*** DATASET RECORDS Section Begins ***
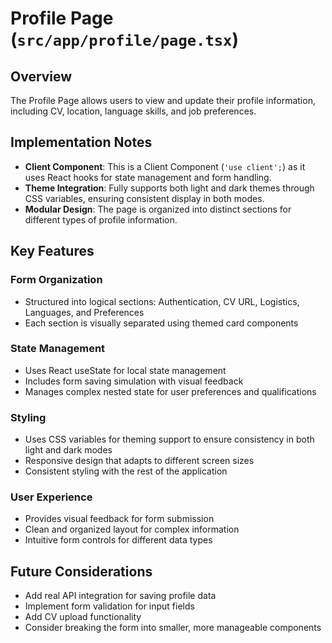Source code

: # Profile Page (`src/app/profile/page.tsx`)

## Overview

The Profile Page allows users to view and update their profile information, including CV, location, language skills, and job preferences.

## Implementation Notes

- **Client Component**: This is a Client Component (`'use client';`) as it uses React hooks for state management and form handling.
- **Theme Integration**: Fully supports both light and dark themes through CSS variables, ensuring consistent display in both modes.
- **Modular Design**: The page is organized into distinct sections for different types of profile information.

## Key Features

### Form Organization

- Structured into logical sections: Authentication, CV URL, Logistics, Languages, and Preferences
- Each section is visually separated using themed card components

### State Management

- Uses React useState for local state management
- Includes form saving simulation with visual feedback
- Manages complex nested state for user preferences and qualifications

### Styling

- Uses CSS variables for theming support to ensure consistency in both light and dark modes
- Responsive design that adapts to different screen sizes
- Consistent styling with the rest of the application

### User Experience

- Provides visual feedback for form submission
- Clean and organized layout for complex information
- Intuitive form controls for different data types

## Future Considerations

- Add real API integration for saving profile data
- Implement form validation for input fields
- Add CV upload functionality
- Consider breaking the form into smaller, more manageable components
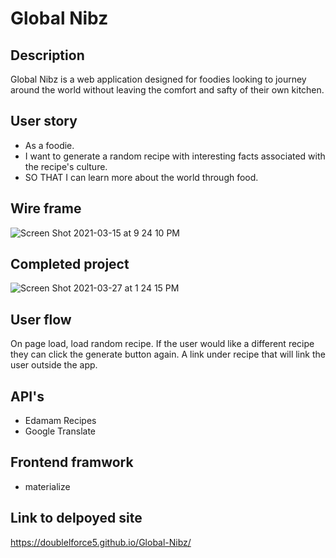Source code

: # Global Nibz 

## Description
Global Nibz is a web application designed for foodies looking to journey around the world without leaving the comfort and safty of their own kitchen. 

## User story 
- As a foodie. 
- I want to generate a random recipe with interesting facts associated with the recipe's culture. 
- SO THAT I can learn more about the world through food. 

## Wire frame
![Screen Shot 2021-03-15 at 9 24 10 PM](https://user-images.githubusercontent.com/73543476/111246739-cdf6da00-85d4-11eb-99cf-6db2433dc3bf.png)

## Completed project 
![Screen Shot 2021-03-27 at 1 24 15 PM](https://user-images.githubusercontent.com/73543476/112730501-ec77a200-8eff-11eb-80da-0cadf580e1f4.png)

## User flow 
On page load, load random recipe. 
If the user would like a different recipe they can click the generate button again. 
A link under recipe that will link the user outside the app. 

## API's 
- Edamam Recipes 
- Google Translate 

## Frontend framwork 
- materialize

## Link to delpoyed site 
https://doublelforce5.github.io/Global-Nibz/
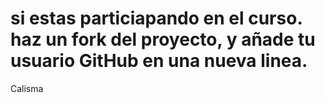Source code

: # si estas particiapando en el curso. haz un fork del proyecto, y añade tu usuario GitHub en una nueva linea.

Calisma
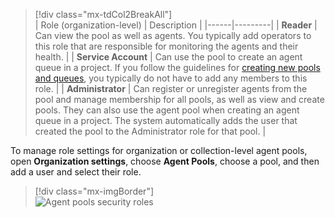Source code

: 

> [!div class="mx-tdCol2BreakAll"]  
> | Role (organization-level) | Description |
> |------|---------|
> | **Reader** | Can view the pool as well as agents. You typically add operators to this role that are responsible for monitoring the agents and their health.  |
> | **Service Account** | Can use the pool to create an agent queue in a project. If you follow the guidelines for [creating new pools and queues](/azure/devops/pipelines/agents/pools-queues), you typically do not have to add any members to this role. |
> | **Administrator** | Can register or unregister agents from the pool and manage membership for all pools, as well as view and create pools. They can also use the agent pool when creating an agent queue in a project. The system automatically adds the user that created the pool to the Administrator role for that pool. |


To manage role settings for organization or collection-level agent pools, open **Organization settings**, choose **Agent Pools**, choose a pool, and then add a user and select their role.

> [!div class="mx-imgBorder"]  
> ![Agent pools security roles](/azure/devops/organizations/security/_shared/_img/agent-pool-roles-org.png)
*** DATASET RECORDS Section Ends ***
**BRIEF**
Copy word for word the lines above, starting at the line containing "- Consistent styling" and ending at the line containing "Can view the", inclusive, with no pictures.

**RESULT BELOW**
- Consistent styling with the rest of the application

### User Experience

- Provides visual feedback for form submission
- Clean and organized layout for complex information
- Intuitive form controls for different data types

## Future Considerations

- Add real API integration for saving profile data
- Implement form validation for input fields
- Add CV upload functionality
- Consider breaking the form into smaller, more manageable components
Source code

: # Global Nibz 

## Description
Global Nibz is a web application designed for foodies looking to journey around the world without leaving the comfort and safty of their own kitchen. 

## User story 
- As a foodie. 
- I want to generate a random recipe with interesting facts associated with the recipe's culture. 
- SO THAT I can learn more about the world through food. 

## Wire frame
![Screen Shot 2021-03-15 at 9 24 10 PM](https://user-images.githubusercontent.com/73543476/111246739-cdf6da00-85d4-11eb-99cf-6db2433dc3bf.png)

## Completed project 
![Screen Shot 2021-03-27 at 1 24 15 PM](https://user-images.githubusercontent.com/73543476/112730501-ec77a200-8eff-11eb-80da-0cadf580e1f4.png)

## User flow 
On page load, load random recipe. 
If the user would like a different recipe they can click the generate button again. 
A link under recipe that will link the user outside the app. 

## API's 
- Edamam Recipes 
- Google Translate 

## Frontend framwork 
- materialize

## Link to delpoyed site 
https://doublelforce5.github.io/Global-Nibz/
Source code

: # si estas particiapando en el curso. haz un fork del proyecto, y añade tu usuario GitHub en una nueva linea.

Calisma
Source code

: 

> [!div class="mx-tdCol2BreakAll"]  
> | Role (organization-level) | Description |
> |------|---------|
> | **Reader** | Can view the pool as well as agents. You typically add operators to this role that are responsible for monitoring the agents and their health.  |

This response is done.